HOW TO COMPLETE THIS TASK » Each line of the records that holds "Included" should be shown in full.

Records from a data source
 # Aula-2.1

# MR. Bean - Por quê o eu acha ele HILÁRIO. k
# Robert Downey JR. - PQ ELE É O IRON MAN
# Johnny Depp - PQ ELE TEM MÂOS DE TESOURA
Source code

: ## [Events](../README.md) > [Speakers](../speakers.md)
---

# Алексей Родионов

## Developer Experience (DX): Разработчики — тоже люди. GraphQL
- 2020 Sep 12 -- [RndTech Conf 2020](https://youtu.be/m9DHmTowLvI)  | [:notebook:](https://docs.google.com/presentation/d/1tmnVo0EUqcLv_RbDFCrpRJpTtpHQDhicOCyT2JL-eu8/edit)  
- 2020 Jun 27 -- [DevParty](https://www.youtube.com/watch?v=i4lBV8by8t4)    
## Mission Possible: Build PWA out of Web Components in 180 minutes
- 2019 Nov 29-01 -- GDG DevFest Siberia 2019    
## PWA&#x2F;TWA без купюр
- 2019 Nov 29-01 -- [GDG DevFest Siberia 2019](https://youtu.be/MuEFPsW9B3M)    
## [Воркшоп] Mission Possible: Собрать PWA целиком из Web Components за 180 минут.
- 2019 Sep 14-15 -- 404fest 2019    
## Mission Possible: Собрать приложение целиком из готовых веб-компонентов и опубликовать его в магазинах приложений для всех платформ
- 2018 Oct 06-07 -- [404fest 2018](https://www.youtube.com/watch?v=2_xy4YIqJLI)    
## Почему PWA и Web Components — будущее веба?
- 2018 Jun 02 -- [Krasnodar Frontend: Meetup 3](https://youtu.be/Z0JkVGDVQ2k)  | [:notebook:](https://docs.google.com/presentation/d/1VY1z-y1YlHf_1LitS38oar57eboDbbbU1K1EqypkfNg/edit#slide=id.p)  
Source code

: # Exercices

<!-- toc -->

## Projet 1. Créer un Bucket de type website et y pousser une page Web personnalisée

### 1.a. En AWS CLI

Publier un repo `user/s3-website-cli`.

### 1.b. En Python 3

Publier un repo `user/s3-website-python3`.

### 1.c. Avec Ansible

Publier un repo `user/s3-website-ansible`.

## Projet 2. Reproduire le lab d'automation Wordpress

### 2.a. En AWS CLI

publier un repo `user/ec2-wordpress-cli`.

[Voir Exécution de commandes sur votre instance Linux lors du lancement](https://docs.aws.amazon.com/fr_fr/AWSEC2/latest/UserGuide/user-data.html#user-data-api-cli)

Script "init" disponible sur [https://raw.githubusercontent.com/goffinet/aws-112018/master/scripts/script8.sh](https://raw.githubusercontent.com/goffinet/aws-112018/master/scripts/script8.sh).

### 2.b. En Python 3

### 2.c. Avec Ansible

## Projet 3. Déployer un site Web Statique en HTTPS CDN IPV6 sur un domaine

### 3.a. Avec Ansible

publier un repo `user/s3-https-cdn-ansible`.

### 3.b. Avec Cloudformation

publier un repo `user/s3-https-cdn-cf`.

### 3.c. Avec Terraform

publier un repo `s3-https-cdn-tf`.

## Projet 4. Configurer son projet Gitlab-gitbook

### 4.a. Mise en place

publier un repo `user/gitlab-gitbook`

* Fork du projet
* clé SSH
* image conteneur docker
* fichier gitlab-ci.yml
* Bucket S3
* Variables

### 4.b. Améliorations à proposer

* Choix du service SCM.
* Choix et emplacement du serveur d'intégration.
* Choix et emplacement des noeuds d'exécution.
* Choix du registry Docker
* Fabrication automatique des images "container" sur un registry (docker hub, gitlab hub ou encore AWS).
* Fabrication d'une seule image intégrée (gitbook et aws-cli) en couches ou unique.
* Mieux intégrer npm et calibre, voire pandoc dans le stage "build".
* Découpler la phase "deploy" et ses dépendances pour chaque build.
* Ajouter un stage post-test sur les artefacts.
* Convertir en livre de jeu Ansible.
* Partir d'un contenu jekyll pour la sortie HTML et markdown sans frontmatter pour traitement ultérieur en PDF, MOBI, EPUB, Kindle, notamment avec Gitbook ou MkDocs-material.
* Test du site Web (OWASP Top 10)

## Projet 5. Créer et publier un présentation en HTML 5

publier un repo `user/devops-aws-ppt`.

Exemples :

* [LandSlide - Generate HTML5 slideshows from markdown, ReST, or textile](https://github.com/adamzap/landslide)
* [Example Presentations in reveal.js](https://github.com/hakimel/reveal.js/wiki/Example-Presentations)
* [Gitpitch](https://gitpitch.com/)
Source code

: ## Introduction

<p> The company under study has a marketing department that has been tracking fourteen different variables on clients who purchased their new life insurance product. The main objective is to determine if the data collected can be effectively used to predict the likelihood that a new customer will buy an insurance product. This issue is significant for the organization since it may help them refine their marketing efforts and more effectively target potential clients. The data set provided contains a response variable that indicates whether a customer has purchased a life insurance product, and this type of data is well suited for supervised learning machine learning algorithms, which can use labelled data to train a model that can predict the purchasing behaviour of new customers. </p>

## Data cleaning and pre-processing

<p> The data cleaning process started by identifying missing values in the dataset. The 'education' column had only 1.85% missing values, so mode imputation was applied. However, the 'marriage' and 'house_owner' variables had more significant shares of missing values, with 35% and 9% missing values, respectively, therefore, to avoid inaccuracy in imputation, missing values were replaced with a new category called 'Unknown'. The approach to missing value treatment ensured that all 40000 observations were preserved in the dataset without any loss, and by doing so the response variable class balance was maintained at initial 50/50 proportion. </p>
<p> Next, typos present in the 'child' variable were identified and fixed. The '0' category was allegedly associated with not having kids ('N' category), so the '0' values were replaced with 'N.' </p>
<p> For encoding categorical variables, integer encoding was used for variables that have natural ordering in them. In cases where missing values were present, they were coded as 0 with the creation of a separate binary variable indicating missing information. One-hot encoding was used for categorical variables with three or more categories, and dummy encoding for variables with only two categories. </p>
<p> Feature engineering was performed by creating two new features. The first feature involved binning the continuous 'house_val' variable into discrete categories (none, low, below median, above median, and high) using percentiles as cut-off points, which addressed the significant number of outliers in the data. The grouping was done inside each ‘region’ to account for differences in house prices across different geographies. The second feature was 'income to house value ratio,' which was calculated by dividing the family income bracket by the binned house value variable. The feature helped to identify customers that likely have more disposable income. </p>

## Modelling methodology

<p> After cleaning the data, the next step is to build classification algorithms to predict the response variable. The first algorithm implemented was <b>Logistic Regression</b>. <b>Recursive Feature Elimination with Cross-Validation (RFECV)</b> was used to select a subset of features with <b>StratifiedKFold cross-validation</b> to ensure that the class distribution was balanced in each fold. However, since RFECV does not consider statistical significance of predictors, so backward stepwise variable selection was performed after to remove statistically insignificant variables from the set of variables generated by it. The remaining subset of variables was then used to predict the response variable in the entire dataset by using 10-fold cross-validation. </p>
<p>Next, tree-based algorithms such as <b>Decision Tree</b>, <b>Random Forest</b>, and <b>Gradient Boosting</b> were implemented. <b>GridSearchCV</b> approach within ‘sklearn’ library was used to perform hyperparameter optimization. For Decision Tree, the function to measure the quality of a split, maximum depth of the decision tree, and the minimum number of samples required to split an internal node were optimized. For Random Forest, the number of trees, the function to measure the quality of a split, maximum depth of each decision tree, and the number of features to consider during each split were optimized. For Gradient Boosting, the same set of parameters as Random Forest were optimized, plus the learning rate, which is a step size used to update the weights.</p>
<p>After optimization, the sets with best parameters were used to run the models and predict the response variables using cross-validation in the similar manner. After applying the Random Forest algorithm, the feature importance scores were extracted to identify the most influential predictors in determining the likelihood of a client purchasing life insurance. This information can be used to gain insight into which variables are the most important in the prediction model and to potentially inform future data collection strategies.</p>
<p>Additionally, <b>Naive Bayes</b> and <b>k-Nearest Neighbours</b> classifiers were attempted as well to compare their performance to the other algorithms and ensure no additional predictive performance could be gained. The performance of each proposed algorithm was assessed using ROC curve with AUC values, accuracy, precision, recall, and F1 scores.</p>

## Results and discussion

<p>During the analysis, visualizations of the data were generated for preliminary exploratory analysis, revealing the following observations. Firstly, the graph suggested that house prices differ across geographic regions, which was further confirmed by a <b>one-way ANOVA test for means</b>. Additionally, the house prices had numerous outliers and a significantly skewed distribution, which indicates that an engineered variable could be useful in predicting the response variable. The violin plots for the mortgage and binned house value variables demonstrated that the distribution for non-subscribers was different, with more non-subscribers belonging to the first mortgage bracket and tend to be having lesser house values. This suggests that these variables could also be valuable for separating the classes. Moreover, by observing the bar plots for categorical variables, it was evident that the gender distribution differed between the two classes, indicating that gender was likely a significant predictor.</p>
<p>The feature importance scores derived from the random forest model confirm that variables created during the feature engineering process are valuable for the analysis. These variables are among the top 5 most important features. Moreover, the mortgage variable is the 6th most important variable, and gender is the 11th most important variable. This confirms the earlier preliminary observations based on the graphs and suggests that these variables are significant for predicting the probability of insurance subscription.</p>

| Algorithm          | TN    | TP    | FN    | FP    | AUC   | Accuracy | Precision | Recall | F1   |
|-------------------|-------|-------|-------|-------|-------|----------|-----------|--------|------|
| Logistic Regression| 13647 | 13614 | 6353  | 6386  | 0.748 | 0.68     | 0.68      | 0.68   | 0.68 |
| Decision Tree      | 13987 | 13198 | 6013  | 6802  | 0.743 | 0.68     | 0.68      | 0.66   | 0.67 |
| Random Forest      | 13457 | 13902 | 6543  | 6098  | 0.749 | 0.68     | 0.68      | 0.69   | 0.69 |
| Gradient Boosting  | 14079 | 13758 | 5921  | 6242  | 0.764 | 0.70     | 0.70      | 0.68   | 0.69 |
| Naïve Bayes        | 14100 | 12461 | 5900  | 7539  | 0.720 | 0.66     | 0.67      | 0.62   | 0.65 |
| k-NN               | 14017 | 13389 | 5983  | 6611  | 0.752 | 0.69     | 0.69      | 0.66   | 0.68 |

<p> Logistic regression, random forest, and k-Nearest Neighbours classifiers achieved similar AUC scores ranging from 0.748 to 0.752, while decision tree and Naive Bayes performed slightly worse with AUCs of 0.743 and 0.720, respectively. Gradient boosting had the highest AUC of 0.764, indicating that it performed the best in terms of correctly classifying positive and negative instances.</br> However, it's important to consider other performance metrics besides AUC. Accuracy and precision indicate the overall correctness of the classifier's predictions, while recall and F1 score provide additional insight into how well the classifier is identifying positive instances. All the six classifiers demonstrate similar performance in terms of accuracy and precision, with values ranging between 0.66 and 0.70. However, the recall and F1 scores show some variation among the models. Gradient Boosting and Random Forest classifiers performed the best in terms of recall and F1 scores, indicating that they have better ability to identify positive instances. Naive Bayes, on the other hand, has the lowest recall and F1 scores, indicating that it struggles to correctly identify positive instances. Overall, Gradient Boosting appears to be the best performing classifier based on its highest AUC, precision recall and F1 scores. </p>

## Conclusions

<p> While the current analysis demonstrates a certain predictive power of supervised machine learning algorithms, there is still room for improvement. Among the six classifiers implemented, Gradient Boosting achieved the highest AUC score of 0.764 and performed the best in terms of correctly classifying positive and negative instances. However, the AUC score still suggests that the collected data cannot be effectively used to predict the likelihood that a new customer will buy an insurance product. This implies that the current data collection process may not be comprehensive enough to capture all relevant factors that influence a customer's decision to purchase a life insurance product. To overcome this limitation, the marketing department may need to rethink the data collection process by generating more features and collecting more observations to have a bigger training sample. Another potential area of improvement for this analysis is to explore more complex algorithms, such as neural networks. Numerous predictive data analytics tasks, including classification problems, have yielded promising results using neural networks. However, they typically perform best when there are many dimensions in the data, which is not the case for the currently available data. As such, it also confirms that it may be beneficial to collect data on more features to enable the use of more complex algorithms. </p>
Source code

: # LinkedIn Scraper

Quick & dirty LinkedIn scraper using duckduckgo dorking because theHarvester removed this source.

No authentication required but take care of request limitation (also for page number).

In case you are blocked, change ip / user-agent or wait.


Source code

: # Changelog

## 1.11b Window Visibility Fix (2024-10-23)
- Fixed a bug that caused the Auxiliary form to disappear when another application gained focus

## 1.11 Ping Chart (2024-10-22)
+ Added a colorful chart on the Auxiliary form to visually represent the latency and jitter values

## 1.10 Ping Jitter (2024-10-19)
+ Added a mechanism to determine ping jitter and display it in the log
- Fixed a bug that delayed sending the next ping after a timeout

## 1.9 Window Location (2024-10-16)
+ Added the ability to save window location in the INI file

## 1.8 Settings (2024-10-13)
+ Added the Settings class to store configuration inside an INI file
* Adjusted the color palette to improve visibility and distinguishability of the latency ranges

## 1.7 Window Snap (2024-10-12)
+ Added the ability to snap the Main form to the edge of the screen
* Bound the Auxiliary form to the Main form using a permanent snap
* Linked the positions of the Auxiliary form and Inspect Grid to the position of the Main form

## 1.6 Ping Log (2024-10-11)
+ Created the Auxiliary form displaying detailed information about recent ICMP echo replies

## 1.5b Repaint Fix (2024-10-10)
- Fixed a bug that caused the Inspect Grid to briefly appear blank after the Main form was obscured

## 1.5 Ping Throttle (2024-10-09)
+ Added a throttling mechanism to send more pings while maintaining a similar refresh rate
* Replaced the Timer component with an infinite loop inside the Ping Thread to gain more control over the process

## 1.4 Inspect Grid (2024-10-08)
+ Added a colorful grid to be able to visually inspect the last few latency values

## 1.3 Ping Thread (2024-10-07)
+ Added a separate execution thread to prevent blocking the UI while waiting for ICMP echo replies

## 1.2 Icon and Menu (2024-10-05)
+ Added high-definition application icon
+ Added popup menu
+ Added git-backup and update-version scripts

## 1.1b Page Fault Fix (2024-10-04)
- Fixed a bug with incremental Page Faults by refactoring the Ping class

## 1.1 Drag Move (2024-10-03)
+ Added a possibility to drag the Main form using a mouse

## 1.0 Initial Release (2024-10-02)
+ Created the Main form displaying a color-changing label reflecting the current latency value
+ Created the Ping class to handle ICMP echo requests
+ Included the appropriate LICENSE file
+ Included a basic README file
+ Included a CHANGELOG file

OUTPUT OF THE EXERCISE »
+ Included the appropriate LICENSE file
+ Included a basic README file
+ Included a CHANGELOG file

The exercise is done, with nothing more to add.